# .17 rem or HMR ammo



## 1dogdown (Dec 21, 2007)

Ok guy i have seen alot of you talking about how the .17 is not big enough well i have some news. I bought some full metal jacket HMR 20 grn to try and i really like the one shot to the head. now for shoting fox or groundhog i use whatever i have on hand. has anyonr else tried the FMJ 20 grn?? if so let me know what you thought about them..


----------



## Bloodyblinddoors (Oct 25, 2006)

Your posts just keep getting dumber and dumber. Say what you want back...I dont care. I'm done with you.......Carry on.


----------



## Fallguy (Jan 23, 2004)

Here we go again.... :eyeroll:

First of all the title of the thread is deceiving. Are you talking about the .17 Rem centerfire rifle or the HMR rimfire rifle? Second of all FMJ are probably NOT the best for hunting coyotes.

I hate to foresee bad things but I don't see this thread making it very far. Let's keep it civil if you have anything to add. I just locked up a thread similar to this and people were getting pretty ridiculous.


----------



## hagfan72 (Apr 15, 2007)

1dog, all i can say is that if you prefer to use the hummer on coyotes, you won't get any support from guys on this forum. Most, and i do mean most of people on here do not advocate using a rimfire on dogs. You are fighting a lost battle. Even if you schwack 100 dogs with that HMR, people will wonder about the 200 that crawled away and died, even if none did. So do everyone a favor, and don't look for that sort of advice on this forum. You would do better on a forum that specialized in rimfire affecionados, such as 17hmr.net, varminthuntersnorthwest.com, or rimfirecentral.com

Personally, I have yet had the opportunity to shoot at a coyote with my 17, and will as soon as i get home.

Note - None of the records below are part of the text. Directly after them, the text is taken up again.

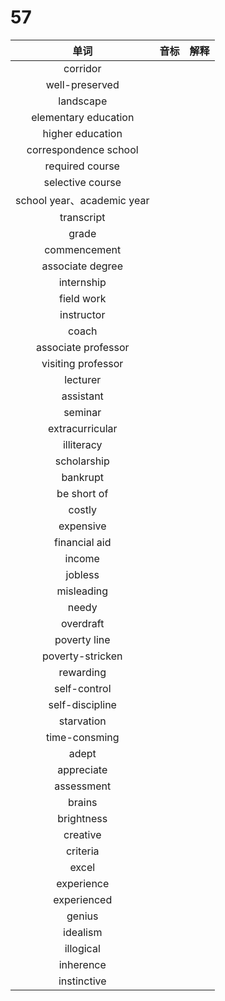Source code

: # 57

|            单词            | 音标 | 解释 |
| :------------------------: | :--: | :--: |
|          corridor          |      |      |
|       well-preserved       |      |      |
|         landscape          |      |      |
|    elementary education    |      |      |
|      higher education      |      |      |
|   correspondence school    |      |      |
|      required course       |      |      |
|      selective course      |      |      |
| school year、academic year |      |      |
|         transcript         |      |      |
|           grade            |      |      |
|        commencement        |      |      |
|      associate degree      |      |      |
|         internship         |      |      |
|         field work         |      |      |
|         instructor         |      |      |
|           coach            |      |      |
|    associate professor     |      |      |
|     visiting professor     |      |      |
|          lecturer          |      |      |
|         assistant          |      |      |
|          seminar           |      |      |
|      extracurricular       |      |      |
|         illiteracy         |      |      |
|        scholarship         |      |      |
|          bankrupt          |      |      |
|        be short of         |      |      |
|           costly           |      |      |
|         expensive          |      |      |
|       financial aid        |      |      |
|           income           |      |      |
|          jobless           |      |      |
|         misleading         |      |      |
|           needy            |      |      |
|         overdraft          |      |      |
|        poverty line        |      |      |
|      poverty-stricken      |      |      |
|         rewarding          |      |      |
|        self-control        |      |      |
|      self-discipline       |      |      |
|         starvation         |      |      |
|       time-consming        |      |      |
|           adept            |      |      |
|         appreciate         |      |      |
|         assessment         |      |      |
|           brains           |      |      |
|         brightness         |      |      |
|          creative          |      |      |
|          criteria          |      |      |
|           excel            |      |      |
|         experience         |      |      |
|        experienced         |      |      |
|           genius           |      |      |
|          idealism          |      |      |
|         illogical          |      |      |
|         inherence          |      |      |
|        instinctive         |      |      |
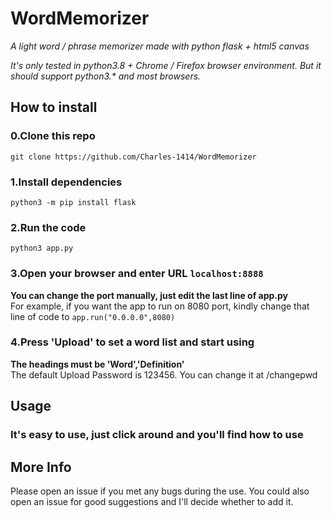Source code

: # WordMemorizer
*A light word / phrase memorizer made with python flask + html5 canvas*

*It's only tested in python3.8 + Chrome / Firefox browser environment. But it should support python3.\* and most browsers.*

## How to install
### 0.Clone this repo
`git clone https://github.com/Charles-1414/WordMemorizer`
### 1.Install dependencies
`python3 -m pip install flask`
### 2.Run the code
`python3 app.py`
### 3.Open your browser and enter URL `localhost:8888`
**You can change the port manually, just edit the last line of app.py** \
For example, if you want the app to run on 8080 port, kindly change that line of code to `app.run("0.0.0.0",8080)`
### 4.Press 'Upload' to set a word list and start using
**The headings must be 'Word','Definition'**\
The default Upload Password is 123456. You can change it at /changepwd

## Usage
### It's easy to use, just click around and you'll find how to use

## More Info
Please open an issue if you met any bugs during the use.
You could also open an issue for good suggestions and I'll decide whether to add it.
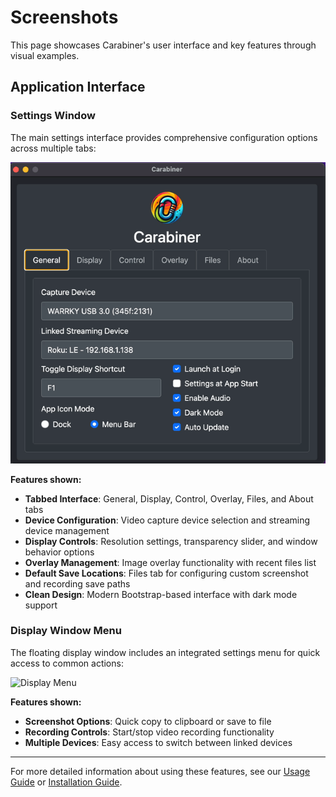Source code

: # Screenshots

This page showcases Carabiner's user interface and key features through visual examples.

## Application Interface

### Settings Window

The main settings interface provides comprehensive configuration options across multiple tabs:

![Settings Interface](./screenshots/screenshot-settings.gif)

**Features shown:**

- **Tabbed Interface**: General, Display, Control, Overlay, Files, and About tabs
- **Device Configuration**: Video capture device selection and streaming device management
- **Display Controls**: Resolution settings, transparency slider, and window behavior options
- **Overlay Management**: Image overlay functionality with recent files list
- **Default Save Locations**: Files tab for configuring custom screenshot and recording save paths
- **Clean Design**: Modern Bootstrap-based interface with dark mode support

### Display Window Menu

The floating display window includes an integrated settings menu for quick access to common actions:

![Display Menu](./screenshots/screenshot-display-menu.gif)

**Features shown:**

- **Screenshot Options**: Quick copy to clipboard or save to file
- **Recording Controls**: Start/stop video recording functionality
- **Multiple Devices**: Easy access to switch between linked devices

---

For more detailed information about using these features, see our [Usage Guide](./usage-guide.md) or [Installation Guide](./installation.md).
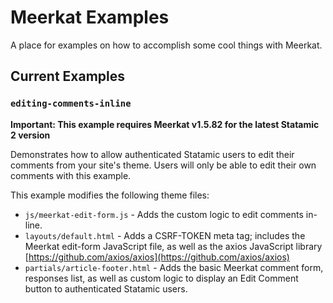 # Meerkat Examples

A place for examples on how to accomplish some cool things with Meerkat.

## Current Examples

### `editing-comments-inline`

**Important: This example requires Meerkat v1.5.82 for the latest Statamic 2 version**

Demonstrates how to allow authenticated Statamic users to edit their comments from your site's theme. Users will only be able to edit their own comments with this example.

This example modifies the following theme files:

* `js/meerkat-edit-form.js` - Adds the custom logic to edit comments in-line.
* `layouts/default.html` - Adds a CSRF-TOKEN meta tag; includes the Meerkat edit-form JavaScript file, as well as the axios JavaScript library [https://github.com/axios/axios](https://github.com/axios/axios)
* `partials/article-footer.html` - Adds the basic Meerkat comment form, responses list, as well as custom logic to display an Edit Comment button to authenticated Statamic users.


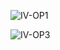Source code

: ![IV-OP1](https://github.com/Vishwanathanselvamoorthy/PYTHON-TKINTER-IMAGE-VIEWER/assets/147639866/cfa5d803-5fed-4080-bc6b-c714cc6b9a41)

![IV-OP3](https://github.com/Vishwanathanselvamoorthy/PYTHON-TKINTER-IMAGE-VIEWER/assets/147639866/af291ca4-46b6-4866-a100-1b14cf09ce8a)

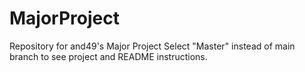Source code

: # MajorProject
Repository for and49's Major Project
Select "Master" instead of main branch to see project and README instructions. 
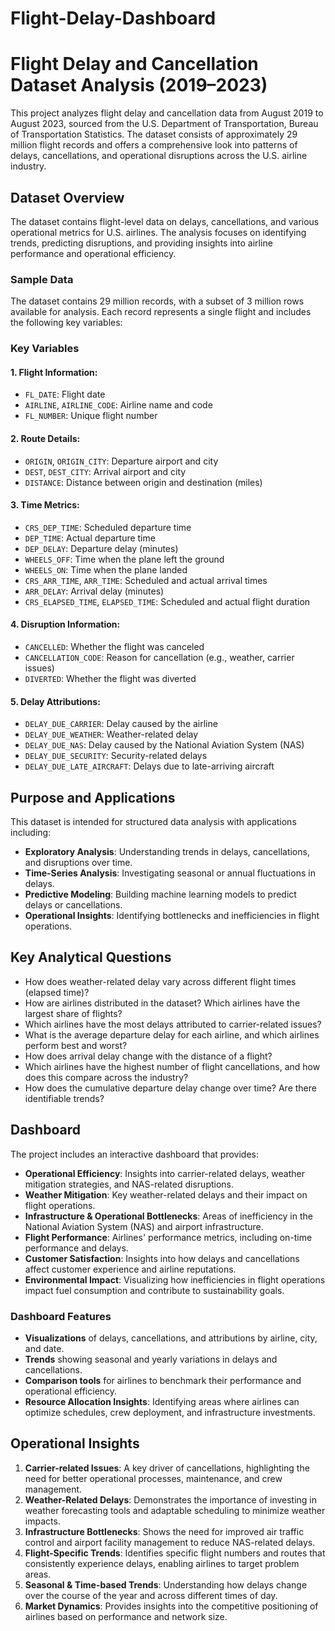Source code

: # Flight-Delay-Dashboard
# Flight Delay and Cancellation Dataset Analysis (2019–2023)

This project analyzes flight delay and cancellation data from August 2019 to August 2023, sourced from the U.S. Department of Transportation, Bureau of Transportation Statistics. The dataset consists of approximately 29 million flight records and offers a comprehensive look into patterns of delays, cancellations, and operational disruptions across the U.S. airline industry.

## Dataset Overview

The dataset contains flight-level data on delays, cancellations, and various operational metrics for U.S. airlines. The analysis focuses on identifying trends, predicting disruptions, and providing insights into airline performance and operational efficiency.

### Sample Data

The dataset contains 29 million records, with a subset of 3 million rows available for analysis. Each record represents a single flight and includes the following key variables:

### Key Variables

#### 1. Flight Information:
- `FL_DATE`: Flight date
- `AIRLINE`, `AIRLINE_CODE`: Airline name and code
- `FL_NUMBER`: Unique flight number

#### 2. Route Details:
- `ORIGIN`, `ORIGIN_CITY`: Departure airport and city
- `DEST`, `DEST_CITY`: Arrival airport and city
- `DISTANCE`: Distance between origin and destination (miles)

#### 3. Time Metrics:
- `CRS_DEP_TIME`: Scheduled departure time
- `DEP_TIME`: Actual departure time
- `DEP_DELAY`: Departure delay (minutes)
- `WHEELS_OFF`: Time when the plane left the ground
- `WHEELS_ON`: Time when the plane landed
- `CRS_ARR_TIME`, `ARR_TIME`: Scheduled and actual arrival times
- `ARR_DELAY`: Arrival delay (minutes)
- `CRS_ELAPSED_TIME`, `ELAPSED_TIME`: Scheduled and actual flight duration

#### 4. Disruption Information:
- `CANCELLED`: Whether the flight was canceled
- `CANCELLATION_CODE`: Reason for cancellation (e.g., weather, carrier issues)
- `DIVERTED`: Whether the flight was diverted

#### 5. Delay Attributions:
- `DELAY_DUE_CARRIER`: Delay caused by the airline
- `DELAY_DUE_WEATHER`: Weather-related delay
- `DELAY_DUE_NAS`: Delay caused by the National Aviation System (NAS)
- `DELAY_DUE_SECURITY`: Security-related delays
- `DELAY_DUE_LATE_AIRCRAFT`: Delays due to late-arriving aircraft

## Purpose and Applications

This dataset is intended for structured data analysis with applications including:

- **Exploratory Analysis**: Understanding trends in delays, cancellations, and disruptions over time.
- **Time-Series Analysis**: Investigating seasonal or annual fluctuations in delays.
- **Predictive Modeling**: Building machine learning models to predict delays or cancellations.
- **Operational Insights**: Identifying bottlenecks and inefficiencies in flight operations.

## Key Analytical Questions

- How does weather-related delay vary across different flight times (elapsed time)?
- How are airlines distributed in the dataset? Which airlines have the largest share of flights?
- Which airlines have the most delays attributed to carrier-related issues?
- What is the average departure delay for each airline, and which airlines perform best and worst?
- How does arrival delay change with the distance of a flight?
- Which airlines have the highest number of flight cancellations, and how does this compare across the industry?
- How does the cumulative departure delay change over time? Are there identifiable trends?

## Dashboard

The project includes an interactive dashboard that provides:

- **Operational Efficiency**: Insights into carrier-related delays, weather mitigation strategies, and NAS-related disruptions.
- **Weather Mitigation**: Key weather-related delays and their impact on flight operations.
- **Infrastructure & Operational Bottlenecks**: Areas of inefficiency in the National Aviation System (NAS) and airport infrastructure.
- **Flight Performance**: Airlines' performance metrics, including on-time performance and delays.
- **Customer Satisfaction**: Insights into how delays and cancellations affect customer experience and airline reputations.
- **Environmental Impact**: Visualizing how inefficiencies in flight operations impact fuel consumption and contribute to sustainability goals.

### Dashboard Features

- **Visualizations** of delays, cancellations, and attributions by airline, city, and date.
- **Trends** showing seasonal and yearly variations in delays and cancellations.
- **Comparison tools** for airlines to benchmark their performance and operational efficiency.
- **Resource Allocation Insights**: Identifying areas where airlines can optimize schedules, crew deployment, and infrastructure investments.

## Operational Insights

1. **Carrier-related Issues**: A key driver of cancellations, highlighting the need for better operational processes, maintenance, and crew management.
2. **Weather-Related Delays**: Demonstrates the importance of investing in weather forecasting tools and adaptable scheduling to minimize weather impacts.
3. **Infrastructure Bottlenecks**: Shows the need for improved air traffic control and airport facility management to reduce NAS-related delays.
4. **Flight-Specific Trends**: Identifies specific flight numbers and routes that consistently experience delays, enabling airlines to target problem areas.
5. **Seasonal & Time-based Trends**: Understanding how delays change over the course of the year and across different times of day.
6. **Market Dynamics**: Provides insights into the competitive positioning of airlines based on performance and network size.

None of the above is meant to degrade the site nor anyone on here, it's just that this thread/discussion never ever goes anywhere.


----------



## CoyoteBlitz (Apr 11, 2007)

Well put hag.


----------



## dfisher (Oct 12, 2007)

:eyeroll: 
Why can't we make a .17 HMR topic selection on the site? That way all .17 HMR fans, myself included, when used properly, can visit it and post pictures and threads and the like. This could be a topic thread where we can dig into the guts of all .17 caliber rounds, looking at ballistics, bullet offerings, and applications. That would be very nice and save a lot of time and space on the "Fox and Coyote Hunting" topic site.

Honestly, I would like to discuss these .17 caliber rimfire topics that seem to come around again and again, but honestly, there is nothing to discuss. All we do is end up divided over these issues. You are not got going to sway my thinking on coyotes and the .17 and we are not going to sway your thinking. So drop it. There is nothing good to come of it except bad feelings, and life's to short for this sorta thing. Besides, there are coyotes to be hunted.

Let us use this great site to pool our resources and become better hunters of the animals and birds that we love to pursue. Allow us to trade ideas and tips that will likely come into play in the field. Let's not use this resource as a whipping post for topics that have no past, little presence, and very little future. Instead, let's discuss calling, hunting strategy, camo, or the weather. Let's just, please, not go through this again with the .17.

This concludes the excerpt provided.